Dana-Farber Cancer Institute, Boston, MA, USA.
Blood. 2011 May 5;117(18):4696-700. doi: 10.1182/blood-2010-10-300970. Epub 2011 Feb 3.
A panel of members of the 2009 International Myeloma Workshop developed guidelines for risk stratification in multiple myeloma. The purpose of risk stratification is not to decide time of therapy but to prognosticate. There is general consensus that risk stratification is applicable to newly diagnosed patients; however, some genetic abnormalities characteristic of poor outcome at diagnosis may suggest poor outcome if only detected at the time of relapse. Thus, in good-risk patients, it is necessary to evaluate for high-risk features at relapse. Although detection of any cytogenetic abnormality is considered to suggest higher-risk disease, the specific abnormalities considered as poor risk are cytogenetically detected chromosomal 13 or 13q deletion, t(4;14) and del17p, and detection by fluorescence in situ hybridization of t(4;14), t(14;16), and del17p. Detection of 13q deletion by fluorescence in situ hybridization only, in absence of other abnormalities, is not considered a high-risk feature. High serum β(2)-microglobulin level and International Staging System stages II and III, incorporating high β(2)-microglobulin and low albumin, are considered to predict higher risk disease. There was a consensus that the high-risk features will change in the future, with introduction of other new agents or possibly new combinations.

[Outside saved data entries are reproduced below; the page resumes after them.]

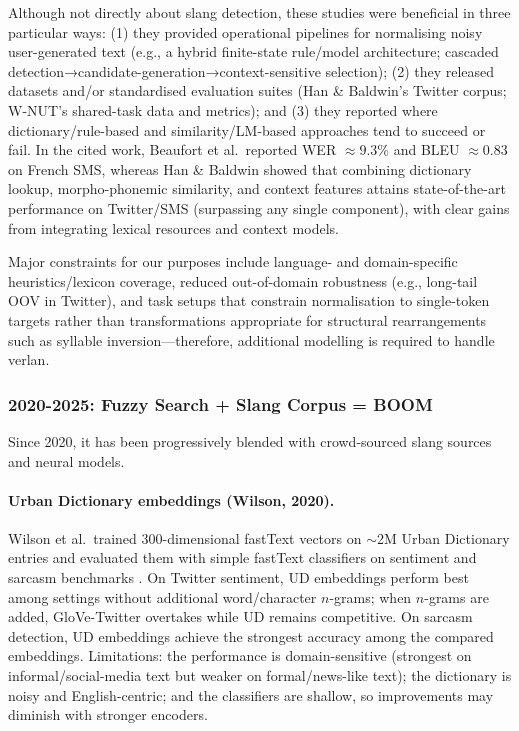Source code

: \documentclass[12pt]{article}
\begin{document}
Although not directly about slang detection, these studies were beneficial in three particular ways: (1) they provided operational pipelines for normalising noisy user-generated text (e.g., a hybrid finite-state rule/model architecture; cascaded detection→candidate-generation→context-sensitive selection); (2) they released datasets and/or standardised evaluation suites (Han \& Baldwin's Twitter corpus; W-NUT's shared-task data and metrics); and (3) they reported where dictionary/rule-based and similarity/LM-based approaches tend to succeed or fail. In the cited work, Beaufort et al.\ reported WER $\approx 9.3\%$ and BLEU $\approx 0.83$ on French SMS, whereas Han \& Baldwin showed that combining dictionary lookup, morpho-phonemic similarity, and context features attains state-of-the-art performance on Twitter/SMS (surpassing any single component), with clear gains from integrating lexical resources and context models.

Major constraints for our purposes include language- and domain-specific heuristics/lexicon coverage, reduced out-of-domain robustness (e.g., long-tail OOV in Twitter), and task setups that constrain normalisation to single-token targets rather than transformations appropriate for structural rearrangements such as syllable inversion---therefore, additional modelling is required to handle verlan.


\subsubsection{2020-2025: Fuzzy Search + Slang Corpus = BOOM}

Since 2020, it has been progressively blended with crowd-sourced slang sources and neural models.

\paragraph{Urban Dictionary embeddings (Wilson, 2020).}
Wilson et al.\ trained $300$-dimensional fastText vectors on $\sim$2M Urban Dictionary entries and evaluated them with simple fastText classifiers on sentiment and sarcasm benchmarks \cite{urban2020embeddings}. On Twitter sentiment, UD embeddings perform best among settings without additional word/character $n$-grams; when $n$-grams are added, GloVe-Twitter overtakes while UD remains competitive. On sarcasm detection, UD embeddings achieve the strongest accuracy among the compared embeddings. Limitations: the performance is domain-sensitive (strongest on informal/social-media text but weaker on formal/news-like text); the dictionary is noisy and English-centric; and the classifiers are shallow, so improvements may diminish with stronger encoders. \cite{urban2020embeddings}
\end{document}
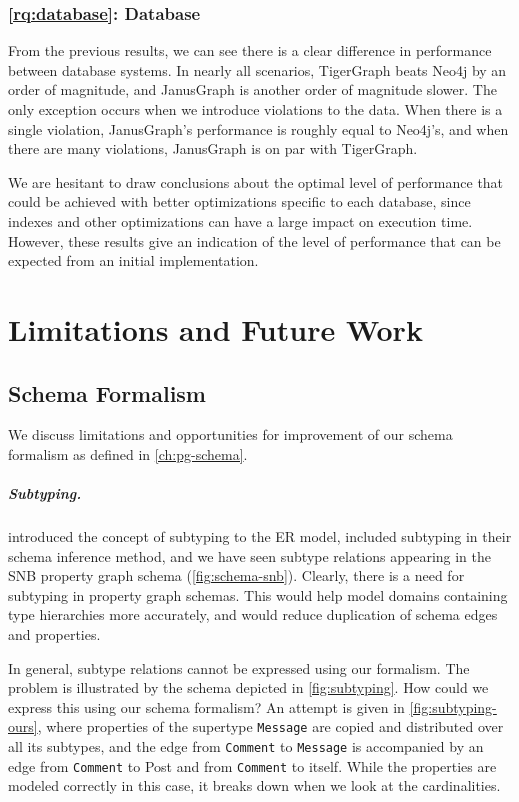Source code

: \documentclass{report}
\theoremstyle{definition}
\begin{document}
\subsection{\ref*{rq:database}: Database}

From the previous results, we can see there is a clear difference in performance between database systems. In nearly all scenarios, TigerGraph beats Neo4j by an order of magnitude, and JanusGraph is another order of magnitude slower. The only exception occurs when we introduce violations to the data. When there is a single violation, JanusGraph's performance is roughly equal to Neo4j's, and when there are many violations, JanusGraph is on par with TigerGraph.

We are hesitant to draw conclusions about the optimal level of performance that could be achieved with better optimizations specific to each database, since indexes and other optimizations can have a large impact on execution time. However, these results give an indication of the level of performance that can be expected from an initial implementation.

\chapter{Limitations and Future Work}
\label{ch:limitations}

\section{Schema Formalism}

We discuss limitations and opportunities for improvement of our schema formalism as defined in \autoref{ch:pg-schema}.

\paragraph{Subtyping.} \citet{barker1990entity} introduced the concept of subtyping to the ER model, \citet{lbath2021inference} included subtyping in their schema inference method, and we have seen subtype relations appearing in the SNB property graph schema (\autoref{fig:schema-snb}). Clearly, there is a need for subtyping in property graph schemas. This would help model domains containing type hierarchies more accurately, and would reduce duplication of schema edges and properties.

In general, subtype relations cannot be expressed using our formalism. The problem is illustrated by the schema depicted in \autoref{fig:subtyping}. How could we express this using our schema formalism? An attempt is given in \autoref{fig:subtyping-ours}, where properties of the supertype \texttt{Message} are copied and distributed over all its subtypes, and the edge from \texttt{Comment} to \texttt{Message} is accompanied by an edge from \texttt{Comment} to Post and from \texttt{Comment} to itself. While the properties are modeled correctly in this case, it breaks down when we look at the cardinalities.
\end{document}

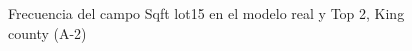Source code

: \begin{figure}[H]
    \centering
    
    \caption{Frecuencia del campo Sqft lot15 en el modelo real y Top 2, King county (A-2)}
    \label{frecuency-top2-sqft lot15}
\end{figure}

一个由 2009 年国际骨髓瘤工作组的成员组成的小组制定了多发性骨髓瘤风险分层的指南。风险分层的目的不是决定治疗时间,而是进行预后。人们普遍认为,风险分层适用于新诊断的患者;然而,一些在诊断时就具有不良预后特征的遗传异常,如果仅在复发时检测到,也可能提示预后不良。因此,在低危患者中,有必要在复发时评估高危特征。虽然任何细胞遗传学异常的检测都被认为提示疾病具有更高的风险,但被认为是不良风险的具体异常包括细胞遗传学检测到的染色体 13 或 13q 缺失、t(4;14)和 del17p,以及通过荧光原位杂交检测到的 t(4;14)、t(14;16)和 del17p。仅通过荧光原位杂交检测到 13q 缺失,而没有其他异常,不被认为是高危特征。高血清β(2)-微球蛋白水平和国际分期系统的 II 期和 III 期,包括高β(2)-微球蛋白和低白蛋白,被认为预测疾病具有更高的风险。有共识认为,随着新药物或新的联合治疗方法的引入,高危特征将在未来发生变化。